Treatment of Workmen’s Compensation Reserve:

If Workmen’s Compensation Reserve appears on the liability side in the Balance sheet, without any liability, it should be distributed among the partners in their old profit-sharing ratio.

If, however, there arises a liability on account of compensation to workmen which is less than this reserve, the liability should be shown in the new balance sheet and the balance left in Workmen’s Compensation Reserve should be distributed.

If the liability for workmen compensation is more than the reserve, the difference should be debited to Revaluation account.

If there is an actual liability the account Claim for workmen's compensation account should be used but if it is simply a provision for the same purpose, the account Provision for Workmen Compensation Claim account should be used.

Example:

If Workmen’s Compensation Reserve appears on the liability side of the Balance sheet, at ₹2000, what will be the accounting treatment if:

(1) There is no further information.

Answer: In this case the amount will be credited to the Partners’ Capital accounts in their old profit sharing ratio or adjusting entry will be passed with the full amount adjusted with gain or sacrifice, as the case may be .No  reserve to be shown in revised balance sheet.

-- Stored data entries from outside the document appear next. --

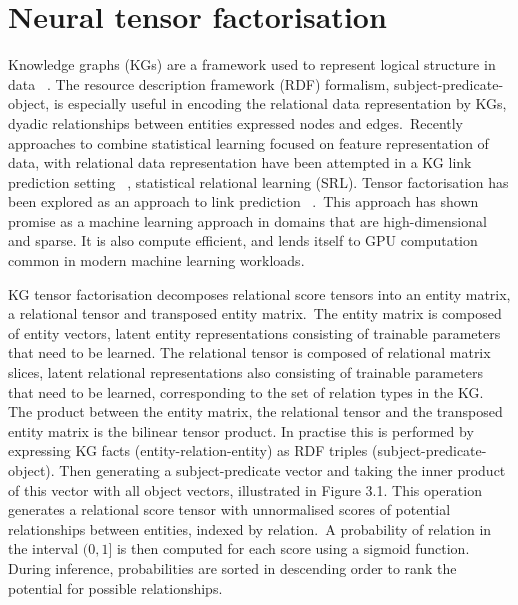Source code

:\chapter{Neural tensor factorisation}


\ifpdf
     \graphicspath{{Figs/Chapter3/}}
\else
    \graphicspath{{Chapter3/Figs/Vector/}{Chapter3/Figs/}}
\fi

Knowledge graphs (KGs) are a framework used to represent logical structure in data \unskip ~\citep{koller2007introduction}. The resource description framework (RDF) formalism, subject-predicate-object, is especially useful in encoding the relational data representation by KGs, dyadic relationships between entities expressed nodes and edges.\ Recently approaches to combine statistical learning focused on feature representation of data, with relational data representation have been attempted in a KG link prediction setting \unskip~\citep{kazemi2018simple, chang2014typed, kang2012gigatensor}, statistical relational learning (SRL). Tensor factorisation has been explored as an approach to link prediction \unskip ~\citep{nickel2011three, bordes2013translating, trouillon2016complex}.\ This approach has shown promise as a machine learning approach in domains that are high-dimensional and sparse. It is also compute efficient, and lends itself to GPU computation common in modern machine learning workloads. \par

\noindent KG tensor factorisation decomposes relational score tensors into an entity matrix, a relational tensor and transposed entity matrix.\ The entity matrix is composed of entity vectors, latent entity representations consisting of trainable parameters that need to be learned. The relational tensor is composed of relational matrix slices, latent relational representations also consisting of trainable parameters that need to be learned, corresponding to the set of relation types in the KG. The product between the entity matrix, the relational tensor and the transposed entity matrix is the bilinear tensor product. In practise this is performed by expressing KG facts (entity-relation-entity) as RDF triples (subject-predicate-object). Then generating a subject-predicate vector and taking the inner product of this vector with all object vectors, illustrated in Figure 3.1. This operation generates a relational score tensor with unnormalised scores of potential relationships between entities, indexed by relation.\ A probability of relation in the interval $ (0, 1] $ is then computed for each score using a sigmoid function. During inference, probabilities are sorted in descending order to rank the potential for possible relationships. \par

(2) There is a claim of ₹ 400 on account of workmen’s compensation.

Answer: In this case a claim of ₹ 400 on account of workmen’s compensation should be credited and ₹ 1600 should be distributed or adjusted, as discussed above. In this case the liability is to be shown in the revised Balance sheet at ₹ 400.

(3) There is a claim of ₹ 2500 on account of workmen’s compensation.

Answer: In this case the excess of claim of ₹ 500 on account of workmen’s compensation should be debited to the Revaluation account  and the revised balance sheet must show the claim at ₹ 2500.

 

Treatment of Contingency Reserve:

It will be shared or adjusted in partners' capital accounts , as the case may be.

 

Treatment of Investment Fluctuation Reserve:

Only the excess of Investment Fluctuation Reserve over the loss on account of Market value being less than the book value is to be shared or adjusted, as the case may be.

Example:

If the Investment Fluctuation Reserve appears at ₹ 3500o, and the Investment appears at ₹ 50000, in the balance sheet, the accounting treatment in different cases would be:

(1) There is no further information.

Answer: In this case, Investment will continue to appear at the same value in the balance sheet and the Investment Fluctuation Reserve will be shared by the old partners in the old profit sharing ratio or adjusted as the case may be.

(2) The market value of investment is ₹ 48000.

Answer: The loss of  ₹ 2000 because of decrease in value of Investment will be met out of Investment Fluctuation Reserve , by crediting Investment and the balance ₹ 33000 will be transferred to Partners’ capital accounts in their old profit sharing ratio. The investment to appear at ₹ 48000 in the revised balance sheet.

(3) The market value of investment is ₹ 54000.

Answer: Now ₹ 35000 plus ₹4000 i.e. ₹39000 will be distributed among the partners in their profit sharing ratio. The investment to appear at ₹ 54000 in the revised balance sheet.